There was no way for him to have known this, but when Henry David lived alone, in the woods he was making a wonderful companion for self-isolation.

I finished Walden living in what must be one of the most suburban of urban environments in the world. I’ve barely left Los Angeles during the past year, and have only ventured anywhere outside of the orbit of our apartment and my (deserted) office in that time for two trips to nature to keep our sanity.

I want to consider myself tough and flexible, but I notice more and more that a year of avoiding human contact is beginning to wear on me. In the middle of this, the idea and the simple longing behind Walden is not new to me: there is a patch of woods and Midwestern farm land beside Big Bureau Creek I grew up understanding to be our own Walden Pond. A place to reconnect to something big, to stare at nature for no reason other than to see it looking back at me, and to watch and hear and step in the the dark waters of a little stream that came from fields of corn and beans and will go the Illinois River, then the Mississippi, then the Gulf of Mexico, then the Atlantic, and then maybe find its way back again to our little square of earth.
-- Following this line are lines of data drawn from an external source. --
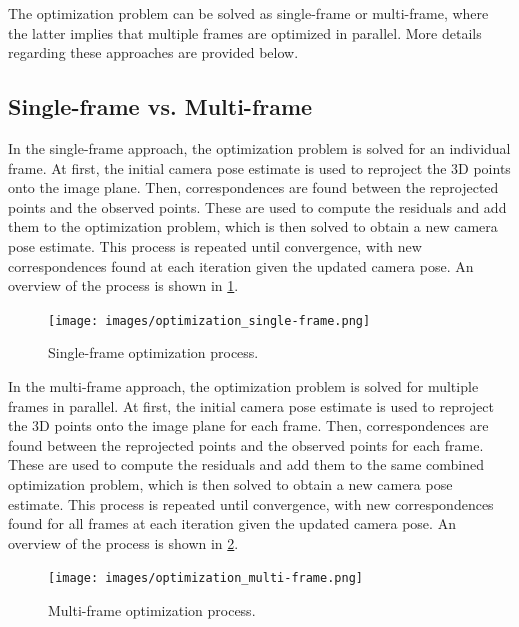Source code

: The optimization problem can be solved as single-frame or multi-frame, where the latter implies that multiple frames are optimized in parallel. More details regarding these approaches are provided below.

\subsection*{Single-frame vs. Multi-frame}


In the single-frame approach, the optimization problem is solved for an individual frame. At first, the initial camera pose estimate is used to reproject the 3D points onto the image plane. Then, correspondences are found between the reprojected points and the observed points. These are used to compute the residuals and add them to the optimization problem, which is then solved to obtain a new camera pose estimate. This process is repeated until convergence, with new correspondences found at each iteration given the updated camera pose. An overview of the process is shown in \cref{fig:optimization_single-frame}.

\begin{figure}[h]
    \centering
    \texttt{[image: images/optimization\_single-frame.png]}
    \caption{Single-frame optimization process.}
    \label{fig:optimization_single-frame}
\end{figure}


In the multi-frame approach, the optimization problem is solved for multiple frames in parallel. At first, the initial camera pose estimate is used to reproject the 3D points onto the image plane for each frame. Then, correspondences are found between the reprojected points and the observed points for each frame. These are used to compute the residuals and add them to the same combined optimization problem, which is then solved to obtain a new camera pose estimate. This process is repeated until convergence, with new correspondences found for all frames at each iteration given the updated camera pose. An overview of the process is shown in \cref{fig:optimization_multi-frame}.

\begin{figure}[h]
    \centering
    \texttt{[image: images/optimization\_multi-frame.png]}
    \caption{Multi-frame optimization process.}
    \label{fig:optimization_multi-frame}
\end{figure}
The edition I read pointed out the first occurrence of Walden Pond something like halfway through the book, and used this as a footnote to mention that Walden is not simply a collection of nature essays. It’s a meditation on living life, and on a connection with the source of things.

Thoreau went to the woods not only to live in nature, but to live, and when he left Walden Pond on September 6, 1847, he left because perhaps it seemed to me that I had several more lives to live, and could not spare any more time for that one.

Soon, we’ll be marking one year of stay-at-home, shelter-in-place, and isolation orders. Thoreau’s words seem cutting in an era when all we can do is stay home, stay safe, and wait. I have more lives to live, I whine to myself, than traveling the twenty feet from my bed to my desk to work, then traveling back again.

Thoreau’s little house, isolated from Concord, Massachusetts, and the book and challenges to us that it engendered are the words I needed, even if they make me long for Home. After all his writing about the cycle of the seasons he lived in the woods, the Conclusion of the book is a call to live, to live simply, to live connected to the truth, even if visitors to my little house are scarce (or digital).

The next time I splash into Big Bureau Creek, I’ll have a little son to introduce to the woods, the fields, the corn, the beans, the campfire, and to all the experiences there have meant to me. The biggest of all is that there is a world outside of screens and timesheets and the scurry and isolation of urban life, and that the timber and sandy shores beside cold water remind us to live connected to what’s important:

I learned this, at least, by my experiment, that if one advances confidently in the direction of his dreams, and endeavors to live the life which he has imagined, he will meet with a success unexpected in common hours.